--- Data listing ---

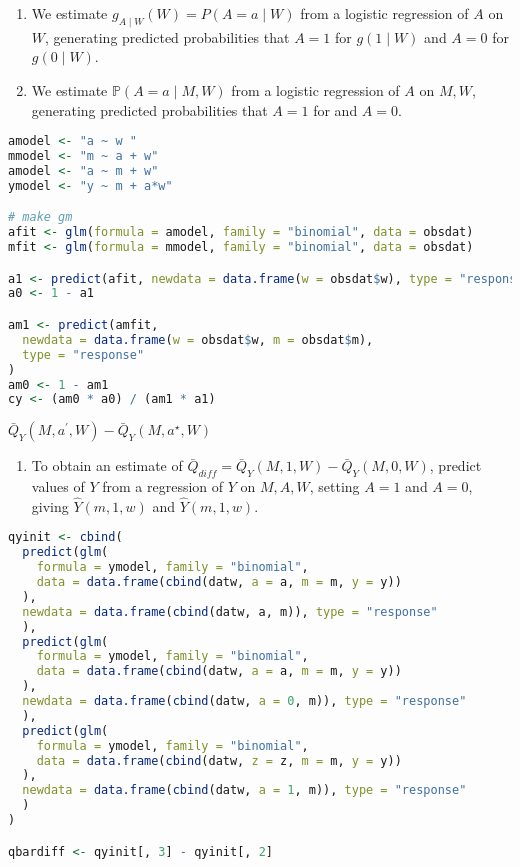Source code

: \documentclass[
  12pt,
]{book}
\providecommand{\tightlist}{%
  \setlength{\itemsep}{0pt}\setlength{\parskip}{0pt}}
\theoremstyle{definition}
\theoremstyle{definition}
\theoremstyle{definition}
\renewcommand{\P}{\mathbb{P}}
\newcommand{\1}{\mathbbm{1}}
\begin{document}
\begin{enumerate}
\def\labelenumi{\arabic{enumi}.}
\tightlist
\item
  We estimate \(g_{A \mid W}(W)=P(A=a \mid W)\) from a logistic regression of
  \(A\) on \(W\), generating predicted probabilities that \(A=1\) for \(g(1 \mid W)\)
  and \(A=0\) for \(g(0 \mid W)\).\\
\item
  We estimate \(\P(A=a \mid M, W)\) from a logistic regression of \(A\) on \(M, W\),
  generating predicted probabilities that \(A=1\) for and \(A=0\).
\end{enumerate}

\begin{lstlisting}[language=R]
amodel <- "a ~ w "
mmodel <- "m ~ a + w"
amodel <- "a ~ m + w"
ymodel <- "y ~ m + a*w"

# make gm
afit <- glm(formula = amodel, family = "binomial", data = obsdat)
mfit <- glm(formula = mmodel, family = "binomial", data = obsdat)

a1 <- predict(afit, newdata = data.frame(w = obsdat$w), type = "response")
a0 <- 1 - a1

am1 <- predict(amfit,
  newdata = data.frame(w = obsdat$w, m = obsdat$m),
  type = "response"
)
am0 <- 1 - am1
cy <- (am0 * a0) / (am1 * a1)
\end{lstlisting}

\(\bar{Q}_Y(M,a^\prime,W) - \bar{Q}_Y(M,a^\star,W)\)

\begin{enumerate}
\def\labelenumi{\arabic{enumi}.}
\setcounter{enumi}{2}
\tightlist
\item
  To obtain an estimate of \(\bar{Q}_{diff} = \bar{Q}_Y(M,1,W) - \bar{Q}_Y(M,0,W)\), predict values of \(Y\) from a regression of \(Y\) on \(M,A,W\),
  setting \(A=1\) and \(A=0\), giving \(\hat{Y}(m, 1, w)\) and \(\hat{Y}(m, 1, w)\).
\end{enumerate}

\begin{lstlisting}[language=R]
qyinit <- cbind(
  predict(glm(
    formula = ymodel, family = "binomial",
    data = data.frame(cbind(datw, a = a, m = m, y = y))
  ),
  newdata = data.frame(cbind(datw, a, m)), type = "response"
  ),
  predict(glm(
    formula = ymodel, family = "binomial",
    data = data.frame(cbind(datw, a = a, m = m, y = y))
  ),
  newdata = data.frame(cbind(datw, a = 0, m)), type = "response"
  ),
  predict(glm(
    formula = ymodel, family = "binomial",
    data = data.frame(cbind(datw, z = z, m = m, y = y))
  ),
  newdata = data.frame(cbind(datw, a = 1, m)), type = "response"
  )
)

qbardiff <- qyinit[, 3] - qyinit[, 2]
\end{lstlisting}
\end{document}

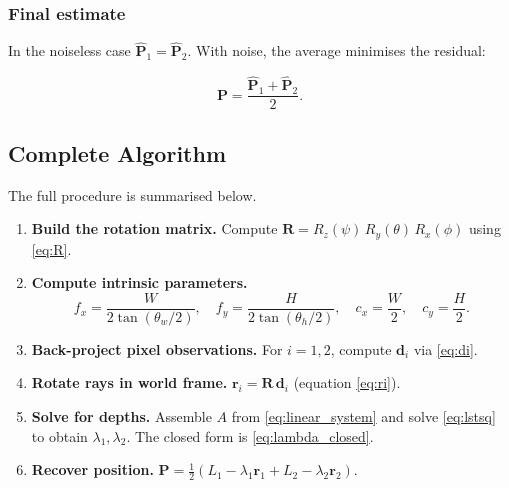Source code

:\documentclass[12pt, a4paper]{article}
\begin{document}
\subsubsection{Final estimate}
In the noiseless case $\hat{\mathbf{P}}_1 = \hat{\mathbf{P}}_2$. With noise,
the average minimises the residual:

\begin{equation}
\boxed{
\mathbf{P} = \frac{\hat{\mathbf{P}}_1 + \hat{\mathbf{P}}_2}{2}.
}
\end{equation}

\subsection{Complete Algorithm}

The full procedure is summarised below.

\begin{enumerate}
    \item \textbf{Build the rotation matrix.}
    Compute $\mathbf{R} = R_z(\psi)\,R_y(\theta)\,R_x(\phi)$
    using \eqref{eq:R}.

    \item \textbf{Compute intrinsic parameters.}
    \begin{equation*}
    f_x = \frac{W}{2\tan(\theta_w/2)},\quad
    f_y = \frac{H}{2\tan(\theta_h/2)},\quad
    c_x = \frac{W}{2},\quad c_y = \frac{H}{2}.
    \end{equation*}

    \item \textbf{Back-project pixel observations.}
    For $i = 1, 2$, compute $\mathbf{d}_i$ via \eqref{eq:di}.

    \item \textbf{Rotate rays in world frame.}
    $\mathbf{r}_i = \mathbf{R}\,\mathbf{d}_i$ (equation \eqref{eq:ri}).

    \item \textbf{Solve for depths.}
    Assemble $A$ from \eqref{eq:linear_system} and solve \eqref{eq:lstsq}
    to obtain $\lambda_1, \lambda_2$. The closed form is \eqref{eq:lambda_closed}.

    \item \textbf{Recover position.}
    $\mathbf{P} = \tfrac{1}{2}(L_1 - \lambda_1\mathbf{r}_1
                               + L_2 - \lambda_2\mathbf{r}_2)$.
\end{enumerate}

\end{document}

---

A faithful copy of every record is required, with no pictures included.

Answer space:
Source code

: \documentclass[
  12pt,
]{book}
\providecommand{\tightlist}{%
  \setlength{\itemsep}{0pt}\setlength{\parskip}{0pt}}
\theoremstyle{definition}
\theoremstyle{definition}
\theoremstyle{definition}
\renewcommand{\P}{\mathbb{P}}
\newcommand{\1}{\mathbbm{1}}
\begin{document}
\begin{enumerate}
\def\labelenumi{\arabic{enumi}.}
\tightlist
\item
  We estimate \(g_{A \mid W}(W)=P(A=a \mid W)\) from a logistic regression of
  \(A\) on \(W\), generating predicted probabilities that \(A=1\) for \(g(1 \mid W)\)
  and \(A=0\) for \(g(0 \mid W)\).\\
\item
  We estimate \(\P(A=a \mid M, W)\) from a logistic regression of \(A\) on \(M, W\),
  generating predicted probabilities that \(A=1\) for and \(A=0\).
\end{enumerate}

\begin{lstlisting}[language=R]
amodel <- "a ~ w "
mmodel <- "m ~ a + w"
amodel <- "a ~ m + w"
ymodel <- "y ~ m + a*w"

# make gm
afit <- glm(formula = amodel, family = "binomial", data = obsdat)
mfit <- glm(formula = mmodel, family = "binomial", data = obsdat)

a1 <- predict(afit, newdata = data.frame(w = obsdat$w), type = "response")
a0 <- 1 - a1

am1 <- predict(amfit,
  newdata = data.frame(w = obsdat$w, m = obsdat$m),
  type = "response"
)
am0 <- 1 - am1
cy <- (am0 * a0) / (am1 * a1)
\end{lstlisting}

\(\bar{Q}_Y(M,a^\prime,W) - \bar{Q}_Y(M,a^\star,W)\)

\begin{enumerate}
\def\labelenumi{\arabic{enumi}.}
\setcounter{enumi}{2}
\tightlist
\item
  To obtain an estimate of \(\bar{Q}_{diff} = \bar{Q}_Y(M,1,W) - \bar{Q}_Y(M,0,W)\), predict values of \(Y\) from a regression of \(Y\) on \(M,A,W\),
  setting \(A=1\) and \(A=0\), giving \(\hat{Y}(m, 1, w)\) and \(\hat{Y}(m, 1, w)\).
\end{enumerate}

\begin{lstlisting}[language=R]
qyinit <- cbind(
  predict(glm(
    formula = ymodel, family = "binomial",
    data = data.frame(cbind(datw, a = a, m = m, y = y))
  ),
  newdata = data.frame(cbind(datw, a, m)), type = "response"
  ),
  predict(glm(
    formula = ymodel, family = "binomial",
    data = data.frame(cbind(datw, a = a, m = m, y = y))
  ),
  newdata = data.frame(cbind(datw, a = 0, m)), type = "response"
  ),
  predict(glm(
    formula = ymodel, family = "binomial",
    data = data.frame(cbind(datw, z = z, m = m, y = y))
  ),
  newdata = data.frame(cbind(datw, a = 1, m)), type = "response"
  )
)

qbardiff <- qyinit[, 3] - qyinit[, 2]
\end{lstlisting}
\end{document}

Source code

:\documentclass[12pt, a4paper]{article}
\begin{document}
\subsubsection{Final estimate}
In the noiseless case $\hat{\mathbf{P}}_1 = \hat{\mathbf{P}}_2$. With noise,
the average minimises the residual:

\begin{equation}
\boxed{
\mathbf{P} = \frac{\hat{\mathbf{P}}_1 + \hat{\mathbf{P}}_2}{2}.
}
\end{equation}

\subsection{Complete Algorithm}

The full procedure is summarised below.

\begin{enumerate}
    \item \textbf{Build the rotation matrix.}
    Compute $\mathbf{R} = R_z(\psi)\,R_y(\theta)\,R_x(\phi)$
    using \eqref{eq:R}.

    \item \textbf{Compute intrinsic parameters.}
    \begin{equation*}
    f_x = \frac{W}{2\tan(\theta_w/2)},\quad
    f_y = \frac{H}{2\tan(\theta_h/2)},\quad
    c_x = \frac{W}{2},\quad c_y = \frac{H}{2}.
    \end{equation*}

    \item \textbf{Back-project pixel observations.}
    For $i = 1, 2$, compute $\mathbf{d}_i$ via \eqref{eq:di}.

    \item \textbf{Rotate rays in world frame.}
    $\mathbf{r}_i = \mathbf{R}\,\mathbf{d}_i$ (equation \eqref{eq:ri}).

    \item \textbf{Solve for depths.}
    Assemble $A$ from \eqref{eq:linear_system} and solve \eqref{eq:lstsq}
    to obtain $\lambda_1, \lambda_2$. The closed form is \eqref{eq:lambda_closed}.

    \item \textbf{Recover position.}
    $\mathbf{P} = \tfrac{1}{2}(L_1 - \lambda_1\mathbf{r}_1
                               + L_2 - \lambda_2\mathbf{r}_2)$.
\end{enumerate}

\end{document}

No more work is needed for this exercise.